“You know what they call me?” A coquette’s giggle flutters out the mouth of María Elena Holly—Buddy Holly’s widow to you and me—as she sits at the dining table in her tastefully appointed Turtle Creek townhouse in Dallas. “The Spanish Yoko Ono.” For the better part of this day, and a whole day before that, she has recounted the story of her personal life and her career as the guardian of the name, likeness, and public image of Buddy, the rock and roller from Lubbock who died young and tragically more than forty years ago.That role has defined the 68-year-old María Elena—a blessing and a curse, she will tell you. The upside is obvious, from the creature comforts that surround her to the perks her own celebrity brings, such as being on a first-name basis with Paul McCartney, the former Beatle who bought the rights to Buddy’s publishing catalog. The downside is being compared with Yoko Ono, the widow of another Beatle, John Lennon. Guarding the legacy of a celebrity while keeping the flame lit is no cakewalk, María Elena says. You’re sought out because you’re the closest link to the object of fans’ affection, but you can never be that person.

María Elena tried to leave all that behind. After Buddy died, in 1959, she disappeared from the public eye, and four years later she married Joe Diaz, a government official from Puerto Rico, her birthplace. They raised three children together and eventually settled in the Dallas area, all the while keeping a low profile about her connection to Buddy. “I didn’t want to share with anybody in the beginning,” she says. “I blamed the music for his death. I couldn’t even listen to his songs. But Joe convinced me that I was being greedy by keeping Buddy from his fans. He told me, ’María Elena, you need to tell your story.’ That’s how I got back with Buddy, through the help of a man who didn’t even know what rock and roll was.” So she gave her blessing to the 1978 film The Buddy Holly Story, starring Gary Busey. The legend was jump-started, but things were still not quite right. Buddy’s family attended the movie’s premiere in Lubbock, but María Elena chose to attend the opening in Dallas.
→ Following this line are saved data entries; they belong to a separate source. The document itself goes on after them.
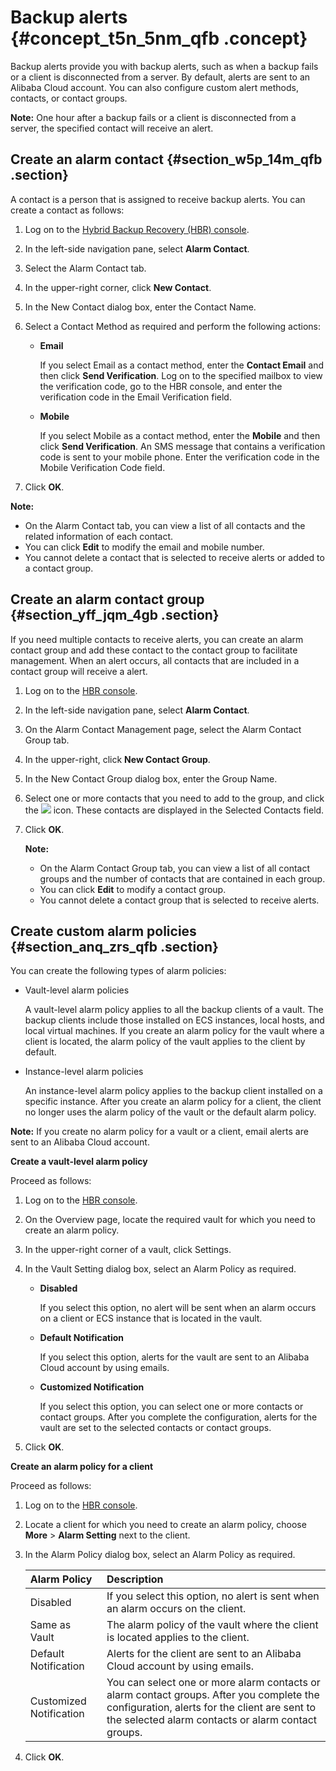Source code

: # Backup alerts {#concept_t5n_5nm_qfb .concept}

Backup alerts provide you with backup alerts, such as when a backup fails or a client is disconnected from a server. By default, alerts are sent to an Alibaba Cloud account. You can also configure custom alert methods, contacts, or contact groups.

**Note:** One hour after a backup fails or a client is disconnected from a server, the specified contact will receive an alert.

## Create an alarm contact {#section_w5p_14m_qfb .section}

A contact is a person that is assigned to receive backup alerts. You can create a contact as follows:

1.  Log on to the [Hybrid Backup Recovery \(HBR\) console](https://hbr.console.aliyun.com).
2.  In the left-side navigation pane, select **Alarm Contact**.
3.  Select the Alarm Contact tab.
4.  In the upper-right corner, click **New Contact**.
5.  In the New Contact dialog box, enter the Contact Name.
6.  Select a Contact Method as required and perform the following actions:
    -   **Email**

        If you select Email as a contact method, enter the **Contact Email** and then click **Send Verification**. Log on to the specified mailbox to view the verification code, go to the HBR console, and enter the verification code in the Email Verification field.

    -   **Mobile**

        If you select Mobile as a contact method, enter the **Mobile** and then click **Send Verification**. An SMS message that contains a verification code is sent to your mobile phone. Enter the verification code in the Mobile Verification Code field.

7.  Click **OK**.

**Note:** 

-   On the Alarm Contact tab, you can view a list of all contacts and the related information of each contact.
-   You can click **Edit** to modify the email and mobile number.
-   You cannot delete a contact that is selected to receive alerts or added to a contact group.

## Create an alarm contact group {#section_yff_jqm_4gb .section}

If you need multiple contacts to receive alerts, you can create an alarm contact group and add these contact to the contact group to facilitate management. When an alert occurs, all contacts that are included in a contact group will receive a alert.

1.  Log on to the [HBR console](https://hbr.console.aliyun.com).
2.  In the left-side navigation pane, select **Alarm Contact**.
3.  On the Alarm Contact Management page, select the Alarm Contact Group tab.
4.  In the upper-right, click **New Contact Group**.
5.  In the New Contact Group dialog box, enter the Group Name.
6.  Select one or more contacts that you need to add to the group, and click the ![](http://static-aliyun-doc.oss-cn-hangzhou.aliyuncs.com/assets/img/40788/156576328238146_en-US.png) icon. These contacts are displayed in the Selected Contacts field.
7.  Click **OK**.

    **Note:** 

    -   On the Alarm Contact Group tab, you can view a list of all contact groups and the number of contacts that are contained in each group.
    -   You can click **Edit** to modify a contact group.
    -   You cannot delete a contact group that is selected to receive alerts.

## Create custom alarm policies {#section_anq_zrs_qfb .section}

You can create the following types of alarm policies:

-   Vault-level alarm policies

    A vault-level alarm policy applies to all the backup clients of a vault. The backup clients include those installed on ECS instances, local hosts, and local virtual machines. If you create an alarm policy for the vault where a client is located, the alarm policy of the vault applies to the client by default.

-   Instance-level alarm policies

    An instance-level alarm policy applies to the backup client installed on a specific instance. After you create an alarm policy for a client, the client no longer uses the alarm policy of the vault or the default alarm policy.


**Note:** If you create no alarm policy for a vault or a client, email alerts are sent to an Alibaba Cloud account.

**Create a vault-level alarm policy**

Proceed as follows:

1.  Log on to the [HBR console](https://hbr.console.aliyun.com).
2.  On the Overview page, locate the required vault for which you need to create an alarm policy.
3.  In the upper-right corner of a vault, click Settings.
4.  In the Vault Setting dialog box, select an Alarm Policy as required.
    -   **Disabled**

        If you select this option, no alert will be sent when an alarm occurs on a client or ECS instance that is located in the vault.

    -   **Default Notification**

        If you select this option, alerts for the vault are sent to an Alibaba Cloud account by using emails.

    -   **Customized Notification**

        If you select this option, you can select one or more contacts or contact groups. After you complete the configuration, alerts for the vault are set to the selected contacts or contact groups.

5.  Click **OK**.

**Create an alarm policy for a client**

Proceed as follows:

1.  Log on to the [HBR console](https://hbr.console.aliyun.com).
2.  Locate a client for which you need to create an alarm policy, choose **More** \> **Alarm Setting** next to the client.
3.  In the Alarm Policy dialog box, select an Alarm Policy as required.

    |Alarm Policy|Description|
    |:-----------|:----------|
    |Disabled|If you select this option, no alert is sent when an alarm occurs on the client.|
    |Same as Vault|The alarm policy of the vault where the client is located applies to the client.|
    |Default Notification|Alerts for the client are sent to an Alibaba Cloud account by using emails.|
    |Customized Notification|You can select one or more alarm contacts or alarm contact groups. After you complete the configuration, alerts for the client are sent to the selected alarm contacts or alarm contact groups.|

4.  Click **OK**.

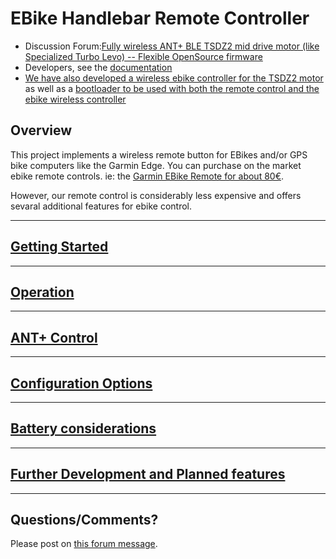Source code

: # EBike Handlebar Remote Controller

- Discussion Forum:[Fully wireless ANT+ BLE TSDZ2 mid drive motor (like Specialized Turbo Levo) -- Flexible OpenSource firmware](https://endless-sphere.com/forums/viewtopic.php?t=106346)
- Developers, see the [documentation](documentation/README.md)
- [We have also developed a wireless ebike controller for the TSDZ2 motor](https://github.com/OpenSource-EBike-firmware/TSDZ2_wireless)
as well as a [bootloader to be used with both the remote control and the ebike wireless controller](https://github.com/OpenSource-EBike-firmware/TSDZ2_wireless-bootloader)
## Overview
This project implements a wireless remote button for EBikes and/or GPS bike computers like the Garmin Edge. 
You can  purchase on the market ebike remote controls. ie: the [Garmin EBike Remote for about 80€](https://buy.garmin.com/en-US/US/p/545795/pn/010-12094-30).

However, our remote control is considerably less expensive and offers sevaral additional features for ebike control.

----
[Getting Started](documentation/getting_started.md)
-------
-------
[Operation](documentation/operation.md)
-----------
---
[ANT+ Control](documentation/features.md)
------------
------------
[Configuration Options](documentation/configuration.md)
---------
---------
[Battery considerations](documentation/battery.md)
-----
-----
[Further Development and Planned features](documentation/planned.md)
------
------


## Questions/Comments?
Please post on [this forum message](https://endless-sphere.com/forums/viewtopic.php?f=28&t=106346).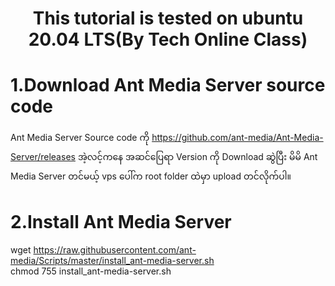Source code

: <h1 align=center>This tutorial is tested on ubuntu 20.04 LTS(By Tech Online Class)</h1>

# 1.Download Ant Media Server source code
Ant Media Server Source code ကို https://github.com/ant-media/Ant-Media-Server/releases အဲ့လင့်ကနေ အဆင်ပြေရာ Version ကို Download ဆွဲပြီး မိမိ Ant Media Server တင်မယ့် vps ပေါ်က root folder ထဲမှာ upload တင်လိုက်ပါ။

# 2.Install Ant Media Server
wget https://raw.githubusercontent.com/ant-media/Scripts/master/install_ant-media-server.sh</br>
chmod 755 install_ant-media-server.sh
It was a portent of things to come. Over the next 22 years, María Elena would devote her time to protecting her late husband’s work and waging a campaign against exploitative record companies. She has become famous for her no-nonsense approach, but her businesslike manner has also had another effect, intended or not. María Elena has alienated fans, angered promoters, and most important, rubbed most of the folks back in Buddy’s hometown the wrong way, making her public enemy number one. Some people there accuse her of being interested solely in making a buck off his name. Others blame her for the fact that the city can no longer put on the Buddy Holly Music Festival each year. Yet María Elena’s relationship with Lubbock was troubled from the start, and she makes it clear that there’s no love lost on her part either. “I know what they say in Lubbock,” she says, her voice assuming a dark tone, her eyes flashing and narrowing into slits. “That . . . greedy . . . bitch!”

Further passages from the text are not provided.